### Exercise description
Your answer must consist only of the lines from the start of the entries through the line that holds "- [Welcome Thread", copied exactly, with no pictures.

[[ Data to use, beginning ]]

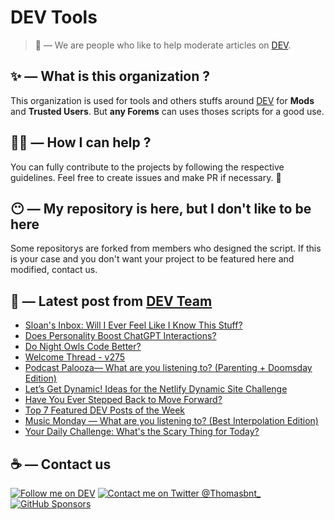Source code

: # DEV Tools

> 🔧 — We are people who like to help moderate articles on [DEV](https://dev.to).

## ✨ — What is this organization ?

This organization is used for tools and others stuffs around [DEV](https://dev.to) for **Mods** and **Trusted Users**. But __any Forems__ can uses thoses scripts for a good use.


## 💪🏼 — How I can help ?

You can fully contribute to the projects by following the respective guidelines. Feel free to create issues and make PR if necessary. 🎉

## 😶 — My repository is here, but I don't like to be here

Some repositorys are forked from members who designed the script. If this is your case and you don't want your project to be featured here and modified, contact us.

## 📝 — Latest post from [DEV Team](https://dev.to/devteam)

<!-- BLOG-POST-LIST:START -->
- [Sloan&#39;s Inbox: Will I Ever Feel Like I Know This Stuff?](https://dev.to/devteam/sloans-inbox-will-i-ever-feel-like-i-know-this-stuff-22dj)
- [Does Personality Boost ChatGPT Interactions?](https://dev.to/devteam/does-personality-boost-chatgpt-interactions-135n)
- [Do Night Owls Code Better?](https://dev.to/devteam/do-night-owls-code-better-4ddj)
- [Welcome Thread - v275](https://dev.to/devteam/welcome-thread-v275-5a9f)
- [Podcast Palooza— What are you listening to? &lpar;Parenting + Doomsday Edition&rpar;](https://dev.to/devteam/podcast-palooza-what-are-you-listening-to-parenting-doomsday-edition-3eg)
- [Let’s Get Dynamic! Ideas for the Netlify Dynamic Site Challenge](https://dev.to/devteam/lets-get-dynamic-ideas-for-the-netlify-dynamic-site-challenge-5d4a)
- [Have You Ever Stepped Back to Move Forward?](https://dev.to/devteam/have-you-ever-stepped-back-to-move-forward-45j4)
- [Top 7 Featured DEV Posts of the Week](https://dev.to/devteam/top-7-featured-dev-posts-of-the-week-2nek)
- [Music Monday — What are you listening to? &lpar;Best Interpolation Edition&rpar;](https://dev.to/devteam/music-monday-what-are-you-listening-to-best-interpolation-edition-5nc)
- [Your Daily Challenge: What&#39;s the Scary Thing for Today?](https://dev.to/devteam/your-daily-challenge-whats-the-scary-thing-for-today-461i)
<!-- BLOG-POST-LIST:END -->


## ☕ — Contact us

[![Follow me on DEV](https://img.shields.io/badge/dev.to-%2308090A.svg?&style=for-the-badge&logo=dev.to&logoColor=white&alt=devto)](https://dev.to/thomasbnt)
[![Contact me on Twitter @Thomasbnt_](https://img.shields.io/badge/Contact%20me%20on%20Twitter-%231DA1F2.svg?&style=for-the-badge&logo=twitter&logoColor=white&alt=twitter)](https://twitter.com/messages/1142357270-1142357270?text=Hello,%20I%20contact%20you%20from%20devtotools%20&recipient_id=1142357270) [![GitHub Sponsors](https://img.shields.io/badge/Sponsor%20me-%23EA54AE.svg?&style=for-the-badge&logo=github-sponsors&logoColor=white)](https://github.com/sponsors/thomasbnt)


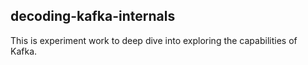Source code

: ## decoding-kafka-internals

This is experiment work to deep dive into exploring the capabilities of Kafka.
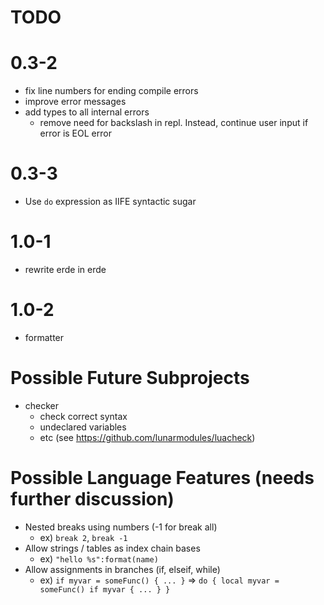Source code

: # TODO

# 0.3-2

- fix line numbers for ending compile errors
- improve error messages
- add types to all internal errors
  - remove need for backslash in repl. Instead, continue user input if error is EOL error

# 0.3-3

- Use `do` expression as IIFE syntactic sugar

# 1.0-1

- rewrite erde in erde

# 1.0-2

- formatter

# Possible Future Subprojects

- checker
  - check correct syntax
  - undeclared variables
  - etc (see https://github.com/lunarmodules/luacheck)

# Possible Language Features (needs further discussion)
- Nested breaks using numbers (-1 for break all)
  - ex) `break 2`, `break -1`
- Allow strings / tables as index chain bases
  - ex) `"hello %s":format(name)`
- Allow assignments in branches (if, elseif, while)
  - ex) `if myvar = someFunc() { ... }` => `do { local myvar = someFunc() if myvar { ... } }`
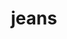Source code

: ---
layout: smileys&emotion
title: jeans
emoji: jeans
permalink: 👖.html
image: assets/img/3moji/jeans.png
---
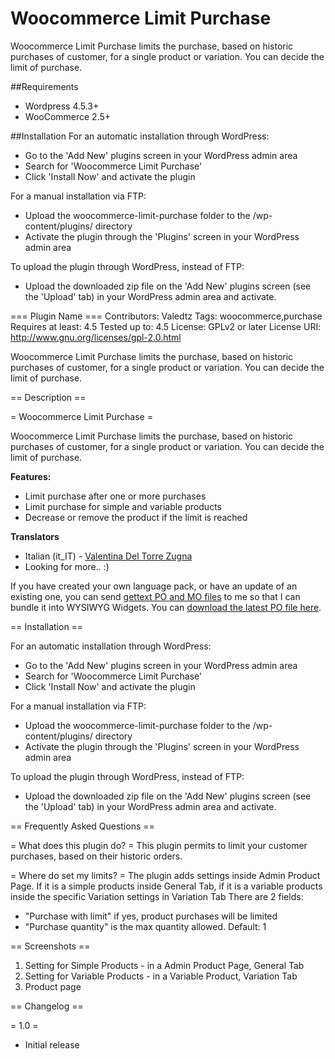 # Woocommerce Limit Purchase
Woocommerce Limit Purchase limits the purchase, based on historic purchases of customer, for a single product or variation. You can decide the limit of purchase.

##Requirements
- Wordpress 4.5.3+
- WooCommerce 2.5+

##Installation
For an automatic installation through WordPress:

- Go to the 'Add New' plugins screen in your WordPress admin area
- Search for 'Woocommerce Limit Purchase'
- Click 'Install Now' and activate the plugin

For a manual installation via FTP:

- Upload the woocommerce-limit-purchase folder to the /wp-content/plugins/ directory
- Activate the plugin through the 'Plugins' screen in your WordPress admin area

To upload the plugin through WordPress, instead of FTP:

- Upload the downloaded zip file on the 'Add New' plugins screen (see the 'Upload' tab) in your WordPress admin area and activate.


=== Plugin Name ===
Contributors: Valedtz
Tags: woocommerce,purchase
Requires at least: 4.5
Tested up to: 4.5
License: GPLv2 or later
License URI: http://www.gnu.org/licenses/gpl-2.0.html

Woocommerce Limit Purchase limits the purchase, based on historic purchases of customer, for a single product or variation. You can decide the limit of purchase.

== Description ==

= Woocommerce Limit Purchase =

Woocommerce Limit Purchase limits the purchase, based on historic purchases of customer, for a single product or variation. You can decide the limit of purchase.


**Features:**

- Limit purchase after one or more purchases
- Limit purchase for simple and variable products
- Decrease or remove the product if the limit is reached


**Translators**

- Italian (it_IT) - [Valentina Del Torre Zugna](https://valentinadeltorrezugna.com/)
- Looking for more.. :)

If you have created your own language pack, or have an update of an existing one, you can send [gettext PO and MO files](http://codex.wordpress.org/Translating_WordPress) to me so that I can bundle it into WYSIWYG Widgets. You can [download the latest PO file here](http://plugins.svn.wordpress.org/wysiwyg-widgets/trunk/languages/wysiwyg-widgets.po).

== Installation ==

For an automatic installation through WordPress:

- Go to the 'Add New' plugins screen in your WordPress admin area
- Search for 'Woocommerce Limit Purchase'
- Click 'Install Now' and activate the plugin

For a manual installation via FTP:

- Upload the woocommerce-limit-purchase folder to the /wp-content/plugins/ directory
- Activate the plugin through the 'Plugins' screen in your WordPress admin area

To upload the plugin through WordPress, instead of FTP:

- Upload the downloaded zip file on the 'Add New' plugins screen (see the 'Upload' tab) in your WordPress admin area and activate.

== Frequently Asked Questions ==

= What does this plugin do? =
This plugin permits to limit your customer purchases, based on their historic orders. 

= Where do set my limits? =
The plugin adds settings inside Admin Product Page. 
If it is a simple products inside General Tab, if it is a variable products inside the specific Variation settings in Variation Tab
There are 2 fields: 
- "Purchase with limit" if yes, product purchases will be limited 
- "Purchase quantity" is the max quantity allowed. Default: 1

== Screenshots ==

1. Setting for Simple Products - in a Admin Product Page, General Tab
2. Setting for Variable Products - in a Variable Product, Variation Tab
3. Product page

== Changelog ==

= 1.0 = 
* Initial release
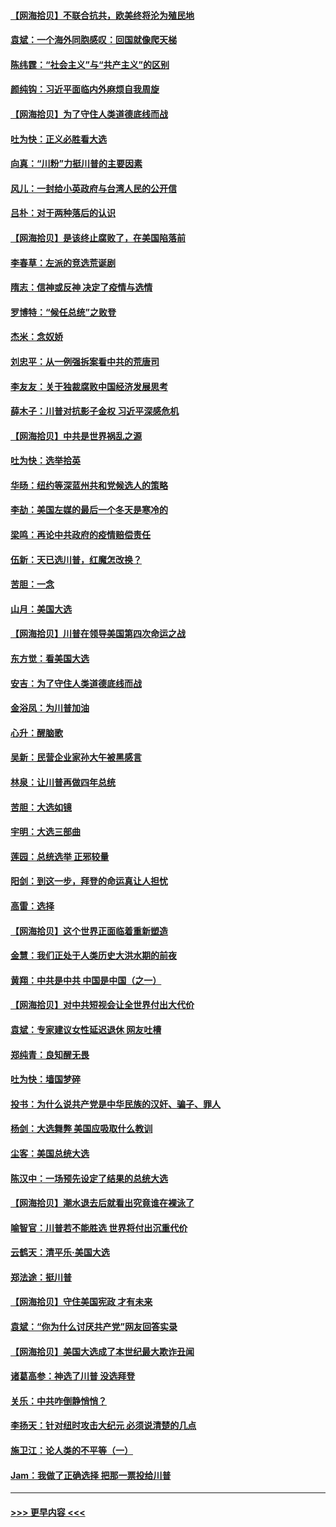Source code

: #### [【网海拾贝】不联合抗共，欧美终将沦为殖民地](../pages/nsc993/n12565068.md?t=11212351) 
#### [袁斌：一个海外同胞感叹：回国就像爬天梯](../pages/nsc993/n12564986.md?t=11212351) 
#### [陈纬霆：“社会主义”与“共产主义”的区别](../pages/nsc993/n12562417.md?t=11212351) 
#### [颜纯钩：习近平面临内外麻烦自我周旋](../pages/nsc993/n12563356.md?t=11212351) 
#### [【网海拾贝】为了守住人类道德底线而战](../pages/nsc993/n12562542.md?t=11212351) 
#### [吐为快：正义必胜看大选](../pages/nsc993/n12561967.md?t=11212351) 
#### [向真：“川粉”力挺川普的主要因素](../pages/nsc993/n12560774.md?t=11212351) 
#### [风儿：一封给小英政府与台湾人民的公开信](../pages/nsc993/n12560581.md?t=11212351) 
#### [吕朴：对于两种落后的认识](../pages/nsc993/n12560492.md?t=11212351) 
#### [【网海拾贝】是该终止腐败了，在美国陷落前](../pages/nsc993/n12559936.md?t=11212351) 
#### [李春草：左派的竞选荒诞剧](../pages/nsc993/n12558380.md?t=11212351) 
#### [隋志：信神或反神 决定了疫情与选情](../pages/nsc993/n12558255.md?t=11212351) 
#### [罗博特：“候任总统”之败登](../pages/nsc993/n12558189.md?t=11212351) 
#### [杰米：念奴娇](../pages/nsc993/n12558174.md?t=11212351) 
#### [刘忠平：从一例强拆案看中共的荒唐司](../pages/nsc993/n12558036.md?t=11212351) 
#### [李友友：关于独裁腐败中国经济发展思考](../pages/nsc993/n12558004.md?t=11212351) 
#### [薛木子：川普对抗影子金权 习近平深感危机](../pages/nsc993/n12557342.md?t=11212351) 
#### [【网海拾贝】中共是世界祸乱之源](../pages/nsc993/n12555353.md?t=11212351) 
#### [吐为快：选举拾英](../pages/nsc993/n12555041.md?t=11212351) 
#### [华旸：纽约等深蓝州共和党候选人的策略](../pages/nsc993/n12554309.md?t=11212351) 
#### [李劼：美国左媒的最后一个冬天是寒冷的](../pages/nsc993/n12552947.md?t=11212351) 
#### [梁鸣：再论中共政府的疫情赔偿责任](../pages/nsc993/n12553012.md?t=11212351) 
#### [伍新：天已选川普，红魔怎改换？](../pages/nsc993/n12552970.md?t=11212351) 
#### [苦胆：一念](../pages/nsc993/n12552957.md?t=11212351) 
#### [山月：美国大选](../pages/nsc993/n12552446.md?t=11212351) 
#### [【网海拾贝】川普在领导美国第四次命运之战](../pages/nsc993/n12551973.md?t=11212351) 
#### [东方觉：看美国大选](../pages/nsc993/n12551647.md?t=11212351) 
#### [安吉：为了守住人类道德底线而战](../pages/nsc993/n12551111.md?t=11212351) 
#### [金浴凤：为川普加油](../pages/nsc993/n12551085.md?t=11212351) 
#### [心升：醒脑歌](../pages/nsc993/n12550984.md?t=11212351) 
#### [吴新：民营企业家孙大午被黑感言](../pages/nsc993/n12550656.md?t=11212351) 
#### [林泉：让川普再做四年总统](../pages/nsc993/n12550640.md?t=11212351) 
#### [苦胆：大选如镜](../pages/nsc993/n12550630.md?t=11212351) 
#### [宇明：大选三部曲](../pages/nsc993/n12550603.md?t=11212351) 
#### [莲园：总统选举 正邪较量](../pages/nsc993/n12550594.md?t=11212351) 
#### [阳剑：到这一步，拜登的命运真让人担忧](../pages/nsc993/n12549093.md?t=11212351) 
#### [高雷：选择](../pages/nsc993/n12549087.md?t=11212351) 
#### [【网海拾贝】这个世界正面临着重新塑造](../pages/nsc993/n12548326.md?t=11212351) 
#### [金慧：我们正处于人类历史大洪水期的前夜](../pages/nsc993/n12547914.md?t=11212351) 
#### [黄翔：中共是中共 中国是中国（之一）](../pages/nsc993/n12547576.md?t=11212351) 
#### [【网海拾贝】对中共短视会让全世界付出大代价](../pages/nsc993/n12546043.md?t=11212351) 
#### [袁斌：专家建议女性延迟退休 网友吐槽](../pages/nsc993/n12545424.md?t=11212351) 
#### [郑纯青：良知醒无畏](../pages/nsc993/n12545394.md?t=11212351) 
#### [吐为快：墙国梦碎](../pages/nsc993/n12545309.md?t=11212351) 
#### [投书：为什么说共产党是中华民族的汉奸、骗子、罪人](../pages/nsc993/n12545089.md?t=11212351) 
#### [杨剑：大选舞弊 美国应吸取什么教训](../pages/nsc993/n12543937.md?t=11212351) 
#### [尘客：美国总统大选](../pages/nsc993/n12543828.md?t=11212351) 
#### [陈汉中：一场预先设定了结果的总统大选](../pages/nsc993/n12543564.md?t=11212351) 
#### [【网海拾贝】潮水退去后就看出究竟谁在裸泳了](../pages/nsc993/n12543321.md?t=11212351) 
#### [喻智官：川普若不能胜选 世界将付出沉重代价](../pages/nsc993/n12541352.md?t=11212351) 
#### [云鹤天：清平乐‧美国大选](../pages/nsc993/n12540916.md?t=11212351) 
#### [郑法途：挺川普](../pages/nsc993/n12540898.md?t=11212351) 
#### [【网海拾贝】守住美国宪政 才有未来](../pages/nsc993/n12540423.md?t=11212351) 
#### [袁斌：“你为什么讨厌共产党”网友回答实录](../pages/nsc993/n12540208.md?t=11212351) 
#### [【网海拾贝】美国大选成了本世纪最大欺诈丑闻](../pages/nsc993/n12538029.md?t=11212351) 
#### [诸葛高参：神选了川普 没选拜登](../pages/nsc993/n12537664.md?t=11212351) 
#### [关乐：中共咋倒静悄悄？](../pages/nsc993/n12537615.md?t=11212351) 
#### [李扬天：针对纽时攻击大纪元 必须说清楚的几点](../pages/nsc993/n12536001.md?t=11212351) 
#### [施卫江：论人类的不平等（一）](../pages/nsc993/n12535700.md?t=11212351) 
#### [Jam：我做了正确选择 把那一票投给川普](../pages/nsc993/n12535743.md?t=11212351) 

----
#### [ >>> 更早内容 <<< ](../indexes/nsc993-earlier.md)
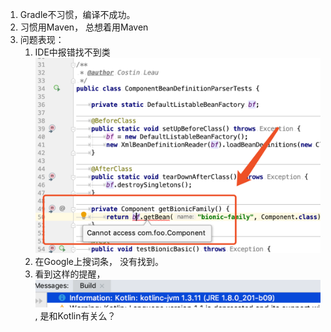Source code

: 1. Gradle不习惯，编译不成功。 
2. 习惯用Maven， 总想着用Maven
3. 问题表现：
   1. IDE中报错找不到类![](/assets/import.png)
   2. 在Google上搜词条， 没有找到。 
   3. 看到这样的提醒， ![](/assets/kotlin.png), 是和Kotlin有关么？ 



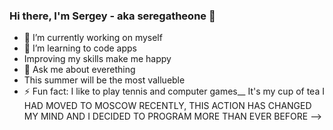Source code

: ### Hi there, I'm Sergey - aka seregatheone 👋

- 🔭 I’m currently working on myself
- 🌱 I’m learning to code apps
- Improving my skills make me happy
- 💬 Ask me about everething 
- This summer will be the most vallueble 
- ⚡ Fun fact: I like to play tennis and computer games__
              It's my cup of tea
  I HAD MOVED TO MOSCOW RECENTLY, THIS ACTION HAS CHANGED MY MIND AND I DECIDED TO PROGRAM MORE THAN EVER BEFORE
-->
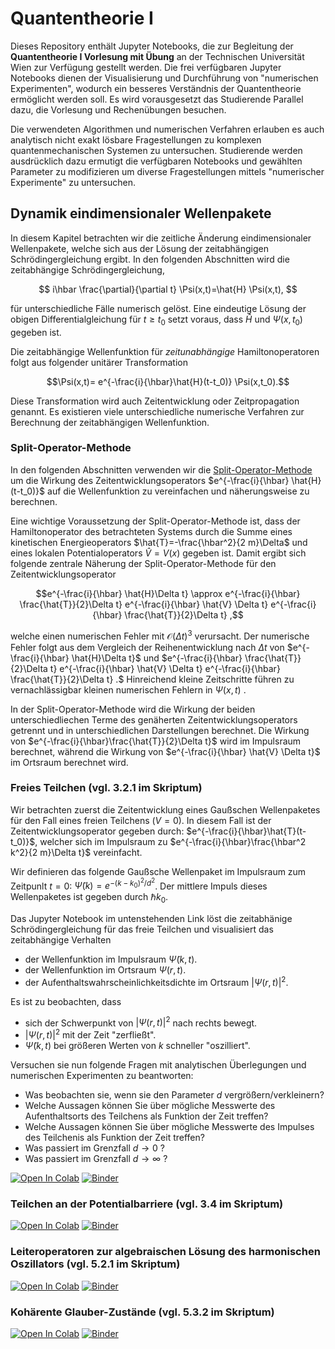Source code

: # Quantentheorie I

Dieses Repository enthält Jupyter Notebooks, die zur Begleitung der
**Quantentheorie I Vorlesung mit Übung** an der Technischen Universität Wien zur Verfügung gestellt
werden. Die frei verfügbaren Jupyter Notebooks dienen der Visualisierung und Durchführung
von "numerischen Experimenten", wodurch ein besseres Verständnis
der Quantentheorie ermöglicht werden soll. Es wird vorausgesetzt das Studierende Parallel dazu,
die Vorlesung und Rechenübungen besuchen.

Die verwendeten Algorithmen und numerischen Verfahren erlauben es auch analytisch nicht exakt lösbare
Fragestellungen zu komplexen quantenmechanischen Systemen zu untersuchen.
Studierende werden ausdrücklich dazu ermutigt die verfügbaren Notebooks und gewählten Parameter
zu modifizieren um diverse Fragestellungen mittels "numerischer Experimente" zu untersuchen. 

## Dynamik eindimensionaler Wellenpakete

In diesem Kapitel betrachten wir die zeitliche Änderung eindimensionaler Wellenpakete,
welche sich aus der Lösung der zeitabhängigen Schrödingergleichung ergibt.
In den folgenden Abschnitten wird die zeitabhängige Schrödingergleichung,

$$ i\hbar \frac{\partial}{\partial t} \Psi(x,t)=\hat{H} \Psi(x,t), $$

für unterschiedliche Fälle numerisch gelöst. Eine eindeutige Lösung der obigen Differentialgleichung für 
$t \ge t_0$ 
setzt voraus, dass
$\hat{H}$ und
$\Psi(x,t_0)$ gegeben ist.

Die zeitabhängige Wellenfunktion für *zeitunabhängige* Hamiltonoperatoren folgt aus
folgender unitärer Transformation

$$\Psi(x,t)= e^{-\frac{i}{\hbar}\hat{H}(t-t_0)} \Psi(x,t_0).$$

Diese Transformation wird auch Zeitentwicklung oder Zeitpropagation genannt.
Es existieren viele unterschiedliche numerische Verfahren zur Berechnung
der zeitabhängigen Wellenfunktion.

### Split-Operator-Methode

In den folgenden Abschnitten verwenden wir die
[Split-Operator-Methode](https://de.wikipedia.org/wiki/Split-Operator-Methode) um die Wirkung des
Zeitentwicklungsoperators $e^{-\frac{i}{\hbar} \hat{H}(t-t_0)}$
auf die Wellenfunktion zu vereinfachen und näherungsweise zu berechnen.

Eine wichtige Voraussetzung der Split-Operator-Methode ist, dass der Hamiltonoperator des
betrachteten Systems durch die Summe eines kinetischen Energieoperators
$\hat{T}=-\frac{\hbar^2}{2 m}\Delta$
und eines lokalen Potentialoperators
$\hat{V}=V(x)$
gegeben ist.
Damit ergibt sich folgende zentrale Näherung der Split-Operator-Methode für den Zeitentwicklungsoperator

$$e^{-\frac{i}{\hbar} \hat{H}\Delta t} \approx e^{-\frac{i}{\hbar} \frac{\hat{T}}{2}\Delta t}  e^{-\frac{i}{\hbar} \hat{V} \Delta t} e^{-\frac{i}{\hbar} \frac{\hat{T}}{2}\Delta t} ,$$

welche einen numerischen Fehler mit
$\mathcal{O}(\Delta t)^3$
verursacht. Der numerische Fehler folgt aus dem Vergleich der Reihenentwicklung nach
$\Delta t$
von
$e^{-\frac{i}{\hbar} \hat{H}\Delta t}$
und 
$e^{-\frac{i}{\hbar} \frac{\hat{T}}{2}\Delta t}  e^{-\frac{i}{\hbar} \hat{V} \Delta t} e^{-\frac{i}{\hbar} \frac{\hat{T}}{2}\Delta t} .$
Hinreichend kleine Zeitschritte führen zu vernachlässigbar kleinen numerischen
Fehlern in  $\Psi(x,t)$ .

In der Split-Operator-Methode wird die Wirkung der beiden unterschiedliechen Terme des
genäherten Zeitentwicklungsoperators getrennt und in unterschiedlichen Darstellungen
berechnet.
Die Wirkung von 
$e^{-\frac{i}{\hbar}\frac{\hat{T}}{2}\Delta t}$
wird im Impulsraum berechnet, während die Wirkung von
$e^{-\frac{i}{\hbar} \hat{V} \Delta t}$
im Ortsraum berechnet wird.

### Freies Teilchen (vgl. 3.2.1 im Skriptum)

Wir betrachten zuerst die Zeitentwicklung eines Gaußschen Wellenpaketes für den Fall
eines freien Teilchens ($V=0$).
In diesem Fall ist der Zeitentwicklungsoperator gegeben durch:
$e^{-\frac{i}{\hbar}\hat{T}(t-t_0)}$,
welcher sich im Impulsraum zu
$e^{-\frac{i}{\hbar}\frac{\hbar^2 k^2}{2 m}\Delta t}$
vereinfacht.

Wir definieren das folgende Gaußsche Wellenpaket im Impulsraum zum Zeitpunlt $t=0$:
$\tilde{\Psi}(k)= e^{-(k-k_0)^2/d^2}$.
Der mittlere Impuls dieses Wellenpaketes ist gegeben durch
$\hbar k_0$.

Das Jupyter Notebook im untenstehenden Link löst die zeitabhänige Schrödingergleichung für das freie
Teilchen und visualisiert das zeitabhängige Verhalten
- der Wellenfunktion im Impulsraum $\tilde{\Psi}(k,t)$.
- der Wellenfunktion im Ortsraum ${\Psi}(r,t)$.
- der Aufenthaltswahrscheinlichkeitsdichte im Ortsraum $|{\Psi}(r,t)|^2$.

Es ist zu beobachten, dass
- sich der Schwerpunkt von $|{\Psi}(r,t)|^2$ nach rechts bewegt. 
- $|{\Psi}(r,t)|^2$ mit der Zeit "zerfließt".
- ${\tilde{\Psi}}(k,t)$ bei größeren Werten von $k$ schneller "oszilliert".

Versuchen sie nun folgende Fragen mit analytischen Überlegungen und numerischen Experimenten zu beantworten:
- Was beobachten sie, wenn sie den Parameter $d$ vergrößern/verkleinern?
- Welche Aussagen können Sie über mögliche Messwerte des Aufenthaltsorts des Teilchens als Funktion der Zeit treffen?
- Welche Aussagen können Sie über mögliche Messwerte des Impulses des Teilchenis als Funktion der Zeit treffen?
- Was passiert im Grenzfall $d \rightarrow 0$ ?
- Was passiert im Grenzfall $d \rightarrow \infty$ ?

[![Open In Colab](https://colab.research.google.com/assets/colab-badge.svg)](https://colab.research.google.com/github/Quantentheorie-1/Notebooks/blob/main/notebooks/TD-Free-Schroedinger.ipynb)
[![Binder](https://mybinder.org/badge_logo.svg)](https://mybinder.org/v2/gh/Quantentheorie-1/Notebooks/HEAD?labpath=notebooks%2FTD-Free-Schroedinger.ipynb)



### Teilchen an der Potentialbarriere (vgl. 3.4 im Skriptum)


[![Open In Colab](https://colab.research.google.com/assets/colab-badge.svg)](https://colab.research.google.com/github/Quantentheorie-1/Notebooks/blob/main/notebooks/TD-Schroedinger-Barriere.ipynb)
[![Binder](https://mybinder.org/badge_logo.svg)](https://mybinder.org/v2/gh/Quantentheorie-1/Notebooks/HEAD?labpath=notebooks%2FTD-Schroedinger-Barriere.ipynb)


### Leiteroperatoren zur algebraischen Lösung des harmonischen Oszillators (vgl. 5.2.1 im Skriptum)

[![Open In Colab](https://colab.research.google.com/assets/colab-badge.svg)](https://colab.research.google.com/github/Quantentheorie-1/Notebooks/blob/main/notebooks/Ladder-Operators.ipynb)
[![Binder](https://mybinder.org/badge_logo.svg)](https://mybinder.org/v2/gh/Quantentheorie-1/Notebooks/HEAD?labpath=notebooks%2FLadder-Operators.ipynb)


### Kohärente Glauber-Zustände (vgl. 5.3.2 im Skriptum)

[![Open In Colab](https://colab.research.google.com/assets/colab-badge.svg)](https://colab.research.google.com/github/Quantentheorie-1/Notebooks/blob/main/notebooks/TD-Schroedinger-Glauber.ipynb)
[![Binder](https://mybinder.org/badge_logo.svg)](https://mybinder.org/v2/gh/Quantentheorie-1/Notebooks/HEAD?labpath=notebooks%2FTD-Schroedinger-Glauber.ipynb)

[[ Data to use, end ]]

### Answer space
Source code

: # DEV Tools

> 🔧 — We are people who like to help moderate articles on [DEV](https://dev.to).

## ✨ — What is this organization ?

This organization is used for tools and others stuffs around [DEV](https://dev.to) for **Mods** and **Trusted Users**. But __any Forems__ can uses thoses scripts for a good use.


## 💪🏼 — How I can help ?

You can fully contribute to the projects by following the respective guidelines. Feel free to create issues and make PR if necessary. 🎉

## 😶 — My repository is here, but I don't like to be here

Some repositorys are forked from members who designed the script. If this is your case and you don't want your project to be featured here and modified, contact us.

## 📝 — Latest post from [DEV Team](https://dev.to/devteam)

<!-- BLOG-POST-LIST:START -->
- [Sloan&#39;s Inbox: Will I Ever Feel Like I Know This Stuff?](https://dev.to/devteam/sloans-inbox-will-i-ever-feel-like-i-know-this-stuff-22dj)
- [Does Personality Boost ChatGPT Interactions?](https://dev.to/devteam/does-personality-boost-chatgpt-interactions-135n)
- [Do Night Owls Code Better?](https://dev.to/devteam/do-night-owls-code-better-4ddj)
- [Welcome Thread - v275](https://dev.to/devteam/welcome-thread-v275-5a9f)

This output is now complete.